In Mamluk Egypt, Abu Hayyan was appointed lecturer of the science of Qur'anic exegesis at the college named after the sultan of Egypt, Al-Mansur Qalawun, in Alexandria. Later, he spent a period teaching tafsir in the Mosque of Ibn Tulun in Cairo.

Abu Hayyan won favor at the court of an-Nasir Muhammad; the scholar Fatḥ al-Din Ibn Sayyid al-Nās and he, often judged the poetry contests held during al-Nasir's reign.

===Students===
Imam Abu Hayyan taught a wide range of subjects, including Arabic language, hadith (prophetic tradition), fiqh (Islamic jurisprudence), qira'at (Quranic recitation) and tafsir (Quranic interpretation). Many students travelled from all over the world to study under him. This phenomenon can be attributed to the fact that he taught at Cairo's largest mosque and lived long enough to impart knowledge to benefit his society. The Shafi'i historian al-Safadi mentioned the qualities of Abu Hayyan on the following; “The most hard-working of my scholars were Abu Hayyan. He was always engaged in science, and he set aside all of his time for students or wrote articles.” Among his major students who became leading scholars of their period include:

- Taqi al-Din al-Subki
- Jamal al-Din al-Isnawi
- Ibn Aqil
- Al-Safadi
- Ibn Hisham al-Ansari
- Siraj al-Din al-Bulqini
- Taj al-Din al-Subki

==Death==
Abu Hayyan died on a Saturday in July in the year 1344 at his home in Cairo, just after the last evening prayer. He was buried the next day in the cemetery of Bab al-Nasr in Islamic Cairo. When news of his death reached Damascus, the population mourned his death.
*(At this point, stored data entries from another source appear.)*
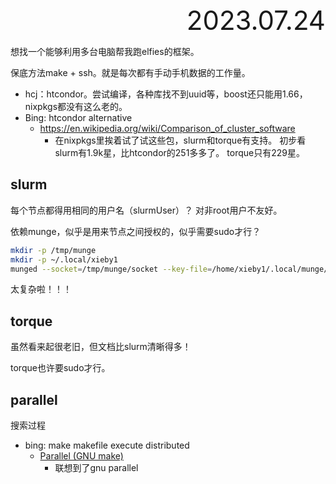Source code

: <div style="text-align:right; font-size:3em;">2023.07.24</div>

想找一个能够利用多台电脑帮我跑elfies的框架。

保底方法make + ssh。就是每次都有手动手机数据的工作量。

* hcj：htcondor。尝试编译，各种库找不到uuid等，boost还只能用1.66，nixpkgs都没有这么老的。
* Bing: htcondor alternative
  * https://en.wikipedia.org/wiki/Comparison_of_cluster_software
    * 在nixpkgs里挨着试了试这些包，slurm和torque有支持。
      初步看slurm有1.9k星，比htcondor的251多多了。
      torque只有229星。

## slurm

每个节点都得用相同的用户名（slurmUser）？
对非root用户不友好。

依赖munge，似乎是用来节点之间授权的，似乎需要sudo才行？

```bash
mkdir -p /tmp/munge
mkdir -p ~/.local/xieby1
munged --socket=/tmp/munge/socket --key-file=/home/xieby1/.local/munge/key --log-file=/home/xieby1/.local/munge/log --pid-file=/home/xieby1/.local/munge/pid --seed-file=/home/xieby1/.local/munge/seed
```

太复杂啦！！！

## torque

虽然看来起很老旧，但文档比slurm清晰得多！

torque也许要sudo才行。

## parallel

搜索过程

* bing: make makefile execute distributed
  * [Parallel (GNU make)](https://www.gnu.org/software/make/manual/html_node/Parallel.html)
    * 联想到了gnu parallel
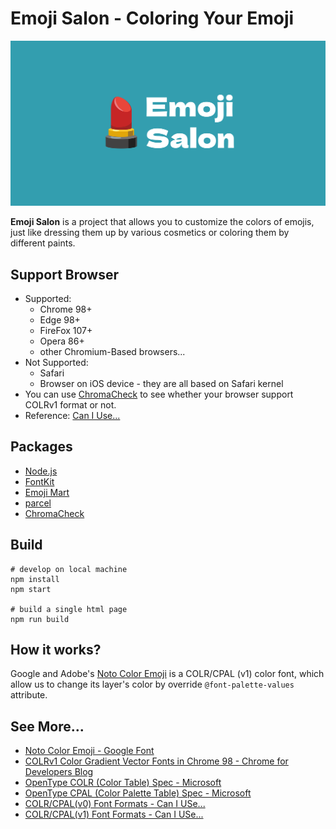 # Emoji Salon - Coloring Your Emoji

![](src/image/social.png)

**Emoji Salon** is a project that allows you to customize the colors of emojis, just like dressing them up by various cosmetics or coloring them by different paints.

## Support Browser

- Supported:
  - Chrome 98+
  - Edge 98+
  - FireFox 107+
  - Opera 86+
  - other Chromium-Based browsers...
- Not Supported:
  - Safari
  - Browser on iOS device - they are all based on Safari kernel
- You can use [ChromaCheck](https://pixelambacht.nl/chromacheck/) to see whether your browser support COLRv1 format or not.
- Reference: [Can I Use...](https://caniuse.com/colr-v1)

## Packages

- [Node.js](https://nodejs.org/)
- [FontKit](https://github.com/foliojs/fontkit)
- [Emoji Mart](https://github.com/missive/emoji-mart)
- [parcel](https://parceljs.org/)
- [ChromaCheck](https://github.com/RoelN/ChromaCheck)

## Build

```
# develop on local machine
npm install
npm start

# build a single html page
npm run build
```

## How it works?

Google and Adobe's [Noto Color Emoji](https://fonts.google.com/noto/specimen/Noto+Color+Emoji) is a COLR/CPAL (v1) color font, which allow us to change its layer's color by override `@font-palette-values` attribute.

## See More...

- [Noto Color Emoji - Google Font](https://fonts.google.com/noto/specimen/Noto+Color+Emoji)
- [COLRv1 Color Gradient Vector Fonts in Chrome 98 - Chrome for Developers Blog](https://developer.chrome.com/blog/colrv1-fonts/)
- [OpenType COLR (Color Table) Spec - Microsoft](https://learn.microsoft.com/en-us/typography/opentype/spec/colr)
- [OpenType CPAL (Color Palette Table) Spec - Microsoft](https://learn.microsoft.com/en-us/typography/opentype/spec/cpal)
- [COLR/CPAL(v0) Font Formats - Can I USe...](https://caniuse.com/colr)
- [COLR/CPAL(v1) Font Formats - Can I USe...](https://caniuse.com/colr-v1)

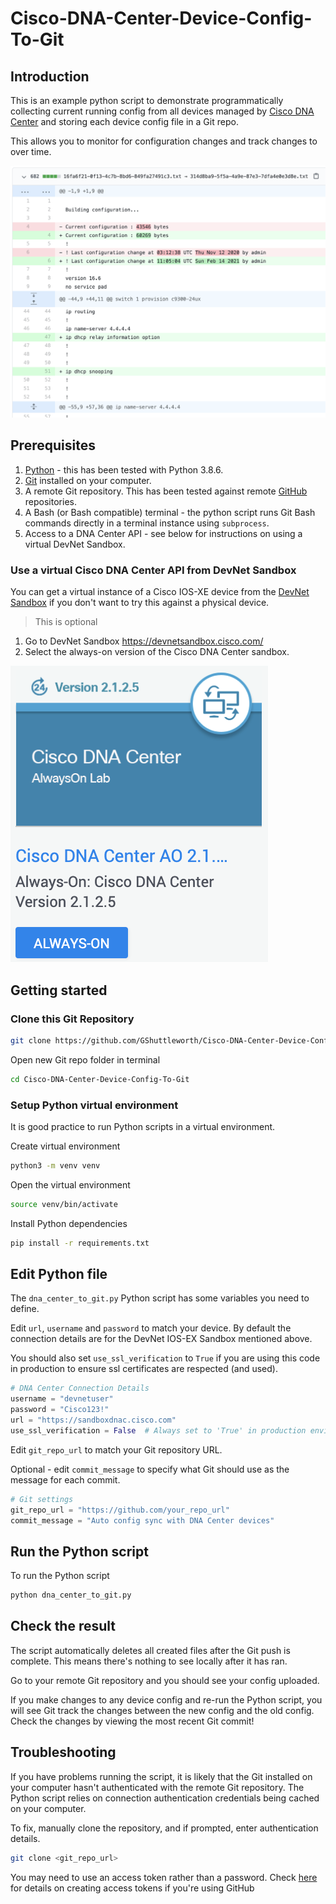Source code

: # Cisco-DNA-Center-Device-Config-To-Git

## Introduction

This is an example python script to demonstrate programmatically collecting current running config from all devices managed by [Cisco DNA Center](https://www.cisco.com/c/en_uk/products/cloud-systems-management/dna-center/index.html) and storing each device config file in a Git repo.

This allows you to monitor for configuration changes and track changes to over time.

![alt text](/readme_images/git_diff.png "Git diff on Cisco DNA Center device config")

## Prerequisites

1. [Python](https://www.python.org/) - this has been tested with Python 3.8.6.
2. [Git](https://git-scm.com/) installed on your computer.
3. A remote Git repository. This has been tested against remote [GitHub](https://github.com/) repositories.
4. A Bash (or Bash compatible) terminal - the python script runs Git Bash commands directly in a terminal instance using `subprocess`.
5. Access to a DNA Center API - see below for instructions on using a virtual DevNet Sandbox.

### Use a virtual Cisco DNA Center API from DevNet Sandbox

You can get a virtual instance of a Cisco IOS-XE device from the [DevNet Sandbox](https://devnetsandbox.cisco.com/) if you don't want to try this against a physical device.

> This is optional

1. Go to DevNet Sandbox https://devnetsandbox.cisco.com/
2. Select the always-on version of the Cisco DNA Center sandbox.

![alt text](/readme_images/dna_center_sandbox.png "IOS-XE DevNet Sandbox")

## Getting started

### Clone this Git Repository

```bash
git clone https://github.com/GShuttleworth/Cisco-DNA-Center-Device-Config-To-Git
```

Open new Git repo folder in terminal

```bash
cd Cisco-DNA-Center-Device-Config-To-Git
```

### Setup Python virtual environment

It is good practice to run Python scripts in a virtual environment.

Create virtual environment

```bash
python3 -m venv venv
```

Open the virtual environment

```bash
source venv/bin/activate
```

Install Python dependencies

```bash
pip install -r requirements.txt
```

## Edit Python file

The `dna_center_to_git.py` Python script has some variables you need to define.

Edit `url`, `username` and `password` to match your device. By default the connection details are for the DevNet IOS-EX Sandbox mentioned above.

You should also set `use_ssl_verification` to `True` if you are using this code in production to ensure ssl certificates are respected (and used).

```python
# DNA Center Connection Details
username = "devnetuser"
password = "Cisco123!"
url = "https://sandboxdnac.cisco.com"
use_ssl_verification = False  # Always set to 'True' in production environments
```

Edit `git_repo_url` to match your Git repository URL.

Optional - edit `commit_message` to specify what Git should use as the message for each commit.

```python
# Git settings
git_repo_url = "https://github.com/your_repo_url"
commit_message = "Auto config sync with DNA Center devices"
```

## Run the Python script

To run the Python script

```bash
python dna_center_to_git.py
```

## Check the result

The script automatically deletes all created files after the Git push is complete. This means there's nothing to see locally after it has ran.

Go to your remote Git repository and you should see your config uploaded.

If you make changes to any device config and re-run the Python script, you will see Git track the changes between the new config and the old config. Check the changes by viewing the most recent Git commit!

## Troubleshooting

If you have problems running the script, it is likely that the Git installed on your computer hasn't authenticated with the remote Git repository. The Python script relies on connection authentication credentials being cached on your computer.

To fix, manually clone the repository, and if prompted, enter authentication details.

```bash
git clone <git_repo_url>
```

You may need to use an access token rather than a password. Check [here](https://docs.github.com/en/github/authenticating-to-github/creating-a-personal-access-token) for details on creating access tokens if you're using GitHub
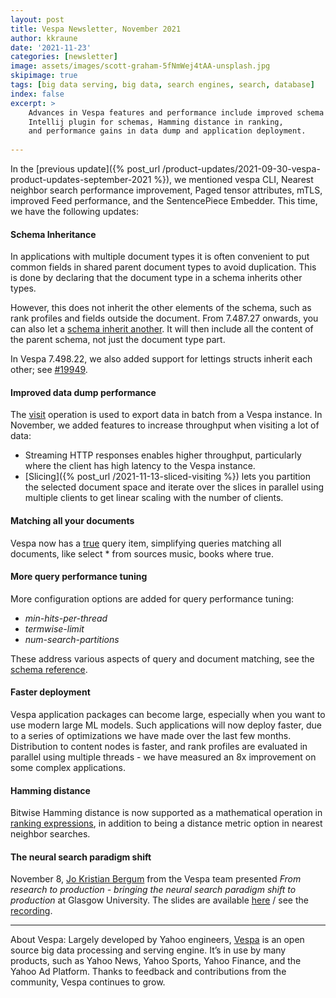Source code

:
 ```yaml
---
layout: post
title: Vespa Newsletter, November 2021
author: kkraune
date: '2021-11-23'
categories: [newsletter]
image: assets/images/scott-graham-5fNmWej4tAA-unsplash.jpg
skipimage: true
tags: [big data serving, big data, search engines, search, database]
index: false
excerpt: >
    Advances in Vespa features and performance include improved schema inheritance,
    Intellij plugin for schemas, Hamming distance in ranking,
    and performance gains in data dump and application deployment.
    
---
```


In the [previous update]({% post_url /product-updates/2021-09-30-vespa-product-updates-september-2021 %}),
we mentioned vespa CLI, Nearest neighbor search performance improvement, Paged tensor attributes, mTLS,
improved Feed performance, and the SentencePiece Embedder. This time, we have the following updates:


#### Schema Inheritance
In applications with multiple document types
it is often convenient to put common fields in shared parent document types to avoid duplication.
This is done by declaring that the document type in a schema inherits other types.

However, this does not inherit the other elements of the schema,
such as rank profiles and fields outside the document.
From 7.487.27 onwards, you can also let a [schema inherit another](https://docs.vespa.ai/en/schema-inheritance.html).
It will then include all the content of the parent schema, not just the document type part.

In Vespa 7.498.22, we also added support for lettings structs inherit each other;
see [#19949](https://github.com/vespa-engine/vespa/pull/19949).


#### Improved data dump performance
The [visit](https://docs.vespa.ai/en/content/visiting.html) operation
is used to export data in batch from a Vespa instance.
In November, we added features to increase throughput when visiting a lot of data:
* Streaming HTTP responses enables higher throughput,
  particularly where the client has high latency to the Vespa instance.
* [Slicing]({% post_url /2021-11-13-sliced-visiting %}) lets you partition the selected document space
  and iterate over the slices in parallel using multiple clients to get linear scaling with the number of clients.


#### Matching all your documents
Vespa now has a [true](https://docs.vespa.ai/en/reference/query-language-reference.html#literal.true) query item,
simplifying queries matching all documents, like select * from sources music, books where true.


#### More query performance tuning
More configuration options are added for query performance tuning:
* _min-hits-per-thread_
* _termwise-limit_
* _num-search-partitions_

These address various aspects of query and document matching,
see the [schema reference](https://docs.vespa.ai/en/reference/schema-reference.html#rank-profile).


#### Faster deployment
Vespa application packages can become large, especially when you want to use modern large ML models.
Such applications will now deploy faster, due to a series of optimizations we have made over the last few months.
Distribution to content nodes is faster, and rank profiles are evaluated in parallel using multiple threads -
we have measured an 8x improvement on some complex applications.

#### Hamming distance
Bitwise Hamming distance is now supported as a mathematical operation in
[ranking expressions](https://docs.vespa.ai/en/reference/ranking-expressions.html),
in addition to being a distance metric option in nearest neighbor searches.

#### The neural search paradigm shift
November 8, [Jo Kristian Bergum](https://github.com/jobergum) from the Vespa team presented
_From research to production - bringing the neural search paradigm shift to production_ at Glasgow University.
The slides are available
[here](https://docs.google.com/presentation/d/1oLt87DQhYhsw6bLkY6jmPiwzPco43HPok0bq2uI0Nao/edit?usp=sharing) /
see the [recording](https://drive.google.com/file/d/1CNt8ua0O4G7q7d-Wgoq3lhepCd1_JXwt/view).


___
About Vespa: Largely developed by Yahoo engineers,
[Vespa](https://github.com/vespa-engine/vespa) is an open source big data processing and serving engine.
It’s in use by many products, such as Yahoo News, Yahoo Sports, Yahoo Finance, and the Yahoo Ad Platform.
Thanks to feedback and contributions from the community, Vespa continues to grow.
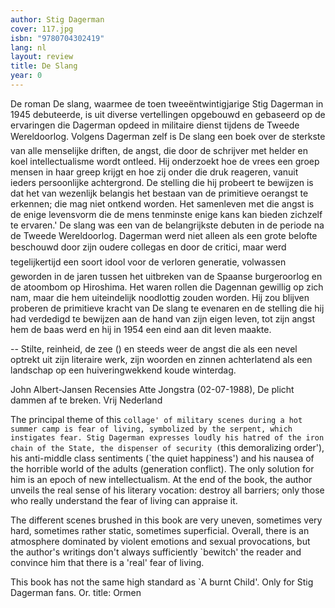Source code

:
 ```yaml
---
author: Stig Dagerman
cover: 117.jpg
isbn: "9780704302419"
lang: nl
layout: review
title: De Slang
year: 0
---
```


De roman De slang, waarmee de toen tweeëntwintigjarige Stig Dagerman in 1945 debuteerde, is uit diverse vertellingen opgebouwd en gebaseerd op de ervaringen die Dagerman opdeed in militaire dienst tijdens de Tweede Wereldoorlog. Volgens Dagerman zelf is De slang een boek over de sterkste van alle menselijke driften, de angst, die door de schrijver met helder en koel intellectualisme wordt ontleed. Hij onderzoekt hoe de vrees een groep mensen in haar greep krijgt en hoe zij onder die druk reageren, vanuit ieders persoonlijke achtergrond. De stelling die hij probeert te bewijzen is dat het van wezenlijk belangis het bestaan van de primitieve oerangst te erkennen; die mag niet ontkend worden. Het samenleven met die angst is de enige levensvorm die de mens tenminste enige kans kan bieden zichzelf te ervaren.'
De slang was een van de belangrijkste debuten in de periode na de Tweede Wereldoorlog. Dagerman werd niet alleen als een grote belofte beschouwd door zijn oudere collegas en door de critici, maar werd tegelijkertijd een soort idool voor de verloren generatie, volwassen geworden in de jaren tussen het uitbreken van de Spaanse burgeroorlog en de atoombom op Hiroshima.
Het waren rollen die Dagennan gewillig op zich nam, maar die hem uiteindelijk noodlottig zouden worden. Hij zou blijven proberen de primitieve kracht van De slang te evenaren en de stelling die hij had verdedigd te bewijzen aan de hand van zijn eigen leven, tot zijn angst hem de baas werd en hij in 1954 een eind aan dit leven maakte.

-- Stilte, reinheid, de zee () en steeds weer de angst die als een nevel optrekt uit zijn literaire werk, zijn woorden en zinnen achterlatend als een landschap op een huiveringwekkend koude winterdag.

John Albert-Jansen
Recensies
Atte Jongstra (02-07-1988), De plicht dammen af te breken. Vrij Nederland

The principal theme of this `collage' of military scenes during a hot summer camp is fear of living, symbolized by the serpent, which instigates fear.
Stig Dagerman expresses loudly his hatred of the iron chain of the State, the dispenser of security (`this demoralizing order'), his anti-middle class sentiments (`the quiet happiness') and his nausea of the horrible world of the adults (generation conflict). The only solution for him is an epoch of new intellectualism.
At the end of the book, the author unveils the real sense of his literary vocation: destroy all barriers; only those who really understand the fear of living can appraise it.

The different scenes brushed in this book are very uneven, sometimes very hard, sometimes rather static, sometimes superficial. Overall, there is an atmosphere dominated by violent emotions and sexual provocations, but the author's writings don't always sufficiently `bewitch' the reader and convince him that there is a 'real' fear of living.

This book has not the same high standard as `A burnt Child'.
Only for Stig Dagerman fans. Or. title: Ormen
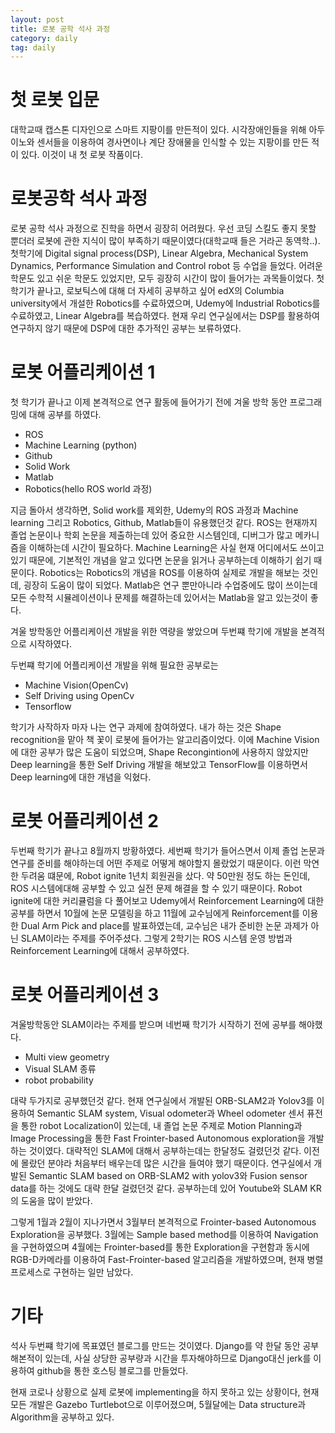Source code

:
 ```yaml
---
layout: post
title: 로봇 공학 석사 과정
category: daily
tag: daily
---
```


# 첫 로봇 입문

대학교때 캡스톤 디자인으로 스마트 지팡이를 만든적이 있다. 시각장애인들을 위해 아두이노와 센서들을 이용하여 경사면이나 계단 장애물을 인식할 수 있는 지팡이를 만든 적이 있다. 이것이 내 첫 로봇 작품이다.

# 로봇공학 석사 과정

로봇 공학 석사 과정으로 진학을 하면서 굉장히 어려웠다. 우선 코딩 스킬도 좋지 못할 뿐더러 로봇에 관한 지식이 많이 부족하기 때문이였다(대학교때 들은 거라곤 동역학..). 첫학기에 Digital signal process(DSP), Linear Algebra, Mechanical System Dynamics, Performance Simulation and Control robot 등 수업을 들었다. 어려운 학문도 있고 쉬운 학문도 있었지만, 모두 굉장히 시간이 많이 들어가는 과목들이었다. 첫 학기가 끝나고, 로보틱스에 대해 더 자세히 공부하고 싶어 edX의 Columbia university에서 개설한 Robotics를 수료하였으며, Udemy에 Industrial Robotics를 수료하였고, Linear Algebra를 복습하였다. 현재 우리 연구실에서는 DSP를 활용하여 연구하지 않기 때문에 DSP에 대한 추가적인 공부는 보류하였다.

# 로봇 어플리케이션 1

첫 학기가 끝나고 이제 본격적으로 연구 활동에 들어가기 전에 겨울 방학 동안 프로그래밍에 대해 공부를 하였다.

- ROS
- Machine Learning (python)
- Github
- Solid Work
- Matlab
- Robotics(hello ROS world 과정)

지금 돌아서 생각하면, Solid work를 제외한, Udemy의 ROS 과정과 Machine learning 그리고 Robotics, Github, Matlab들이 유용했던것 같다. ROS는 현재까지 졸업 논문이나 학회 논문을 제출하는데 있어 중요한 시스템인데, 디버그가 많고 메카니즘을 이해하는데 시간이 필요하다. Machine Learning은 사실 현재 어디에서도 쓰이고 있기 때문에, 기본적인 개념을 알고 있다면 논문을 읽거나 공부하는데 이해하기 쉽기 때문이다. Robotics는 Robotics의 개념을 ROS를 이용하여 실제로 개발을 해보는 것인데, 굉장히 도움이 많이 되었다. Matlab은 연구 뿐만아니라 수업중에도 많이 쓰이는데 모든 수학적 시뮬레이션이나 문제를 해결하는데 있어서는 Matlab을 알고 있는것이 좋다.

겨울 방학동안 어플리케이션 개발을 위한 역량을 쌓았으며 두번쨰 학기에 개발을 본격적으로 시작하였다.

두번쨰 학기에 어플리케이션 개발을 위해 필요한 공부로는

- Machine Vision(OpenCv)
- Self Driving using OpenCv
- Tensorflow

학기가 사작하자 마자 나는 연구 과제에 참여하였다. 내가 하는 것은 Shape recognition을 맡아 책 꽃이 로봇에 들어가는 알고리즘이었다. 이에 Machine Vision에 대한 공부가 많은 도움이 되었으며, Shape Recongintion에 사용하지 않았지만 Deep learning을 통한 Self Driving 개발을 해보았고 TensorFlow를 이용하면서 Deep learning에 대한 개념을 익혔다.

# 로봇 어플리케이션 2

두번째 학기가 끝나고 8월까지 방황하였다. 세번째 학기가 들어스면서 이제 졸업 논문과 연구를 준비를 해야하는데 어떤 주제로 어떻게 해야할지 몰랐었기 때문이다. 이런 막연한 두려움 떄문에, Robot ignite 1년치 회원권을 샀다. 약 50만원 정도 하는 돈인데, ROS 시스템에대해 공부할 수 있고 실전 문제 해결을 할 수 있기 때문이다. Robot ignite에 대한 커리큘럼을 다 풀어보고 Udemy에서 Reinforcement Learning에 대한 공부를 하면서 10월에 논문 모델링을 하고 11월에 교수님에게 Reinforcement를 이용한 Dual Arm Pick and place를 발표하였는데, 교수님은 내가 준비한 논문 과제가 아닌 SLAM이라는 주제를 주어주셨다. 그렇게 2학기는 ROS 시스템 운영 방법과 Reinforcement Learning에 대해서 공부하였다.

# 로봇 어플리케이션 3

겨울방학동안 SLAM이라는 주제를 받으며 네번째 학기가 시작하기 전에 공부를 해야했다.

- Multi view geometry
- Visual SLAM 종류
- robot probability

대략 두가지로 공부했던것 같다. 현재 연구실에서 개발된 ORB-SLAM2과 Yolov3를 이용하여 Semantic SLAM system, Visual odometer과 Wheel odometer 센서 퓨전을 통한 robot Localization이 있는데, 내 졸업 논문 주제로 Motion Planning과 Image Processing을 통한 Fast Frointer-based Autonomous exploration을 개발하는 것이였다. 대략적인 SLAM에 대해서 공부하는데는 한달정도 걸렸던것 같다. 이전에 몰랐던 분야라 처음부터 배우는데 많은 시간을 들여야 했기 때문이다. 연구실에서 개발된 Semantic SLAM based on ORB-SLAM2 with yolov3와 Fusion sensor data를 하는 것에도 대략 한달 걸렸던것 같다. 공부하는데 있어 Youtube와 SLAM KR의 도움을 많이 받았다.

그렇게 1월과 2월이 지나가면서 3월부터 본격적으로 Frointer-based Autonomous Exploration을 공부했다. 3월에는 Sample based method를 이용하여 Navigation을 구현하였으며 4월에는 Frointer-based를 통한 Exploration을 구현함과 동시에 RGB-D카메라를 이용하여 Fast-Frointer-based 알고리즘을 개발하였으며, 현재 병렬 프로세스로 구현하는 일만 남았다.

# 기타

석사 두번쨰 학기에 목표였던 블로그를 만드는 것이였다. Django를 약 한달 동안 공부해본적이 있는데, 사실 상당한 공부량과 시간을 투자해야하므로 Django대신 jerk를 이용하여 github을 통한 호스팅 블로그를 만들었다.

현재 코로나 상황으로 실제 로봇에 implementing을 하지 못하고 있는 상황이다, 현재 모든 개발은 Gazebo Turtlebot으로 이루어졌으며, 5월달에는 Data structure과 Algorithm을 공부하고 있다.
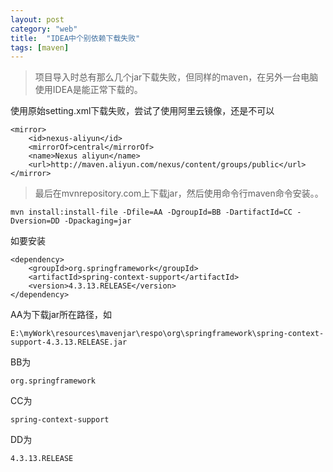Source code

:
 ```yaml
---
layout: post
category: "web"
title:  "IDEA中个别依赖下载失败"
tags: [maven]
---
```




> 项目导入时总有那么几个jar下载失败，但同样的maven，在另外一台电脑使用IDEA是能正常下载的。  

使用原始setting.xml下载失败，尝试了使用阿里云镜像，还是不可以 

	<mirror>
        <id>nexus-aliyun</id>
        <mirrorOf>central</mirrorOf>       
        <name>Nexus aliyun</name>
        <url>http://maven.aliyun.com/nexus/content/groups/public</url>
    </mirror> 

<!-- more -->

> 最后在mvnrepository.com上下载jar，然后使用命令行maven命令安装。。

	
	mvn install:install-file -Dfile=AA -DgroupId=BB -DartifactId=CC -Dversion=DD -Dpackaging=jar  

如要安装  

	<dependency>
	    <groupId>org.springframework</groupId>
	    <artifactId>spring-context-support</artifactId>
	    <version>4.3.13.RELEASE</version>
	</dependency>


AA为下载jar所在路径，如  

	E:\myWork\resources\mavenjar\respo\org\springframework\spring-context-support-4.3.13.RELEASE.jar
BB为  

	org.springframework  
CC为  

	spring-context-support
DD为  

	4.3.13.RELEASE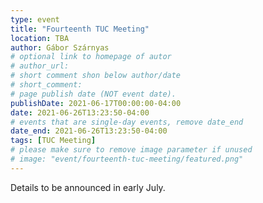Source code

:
 ```yaml
---
type: event
title: "Fourteenth TUC Meeting"
location: TBA
author: Gábor Szárnyas
# optional link to homepage of autor
# author_url: 
# short comment shon below author/date
# short_comment:
# page publish date (NOT event date).
publishDate: 2021-06-17T00:00:00-04:00
date: 2021-06-26T13:23:50-04:00
# events that are single-day events, remove date_end
date_end: 2021-06-26T13:23:50-04:00
tags: [TUC Meeting]
# please make sure to remove image parameter if unused
# image: "event/fourteenth-tuc-meeting/featured.png"
---
```


Details to be announced in early July.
==His family and moral structure==
Abu Hayyan was reportedly married and has two kids. Zumrud binti Abrak (d. 722H/1322AD) was his wife, and she went by "Ummu Hayyan". The sources state that she taught hadith because she was a learned woman. Abu Hayyan's offspring were a girl named Nudar (d. 730H/1330AD) and a son named Hayyan (d. 763H/1363AD).
In addition to having a permission certificate from his father and other instructors, Hayyan was a knowledgeable student of hadith. It is mentioned in the pertinent sources that Abu Hayyan cherished his daughter dearly. Nudar also studied the Arabic language, hadith, and qira'at; she was granted permission in these areas. Al-Dimyati, al-Barzali, and al-Zubayr are a few of Nudar's well-known instructors. In addition, Abu Hayyan requested permission from Sayf al-Din Arghun al-Nasir, the Mamluk Sultan, to bury his late daughter Nudar in his mansion's garden. Nudar died at a young age. Such permissions were not typical, and it seems the request was granted due to his high standing with the royal court. Abu Hayyan was deeply affected by his daughter's death and he composed an elegy in praise of her standing among intellectual circles.

Not only was Abu Hayyan regarded by his followers as a pious scholar, but he was also well-liked and polite in public. In addition, he was someone who gets excited when the Quran is recited. Kamal al-Din claims that although love and heroic poetry moved Abu Hayyan, poetry about charity had no such effect on him. Rather than bragging about his charity, the author complimented himself on his thrift. Al-Safadi, one of his students, explained this attitude by pointing to Abu Hayyan's discomfort on his scientific expedition and the fact that he had visited numerous places.

===Characteristics===

Abu Hayyan was said to be generally handsome, tall and long haired, which, along with his beard, turned grey in old age.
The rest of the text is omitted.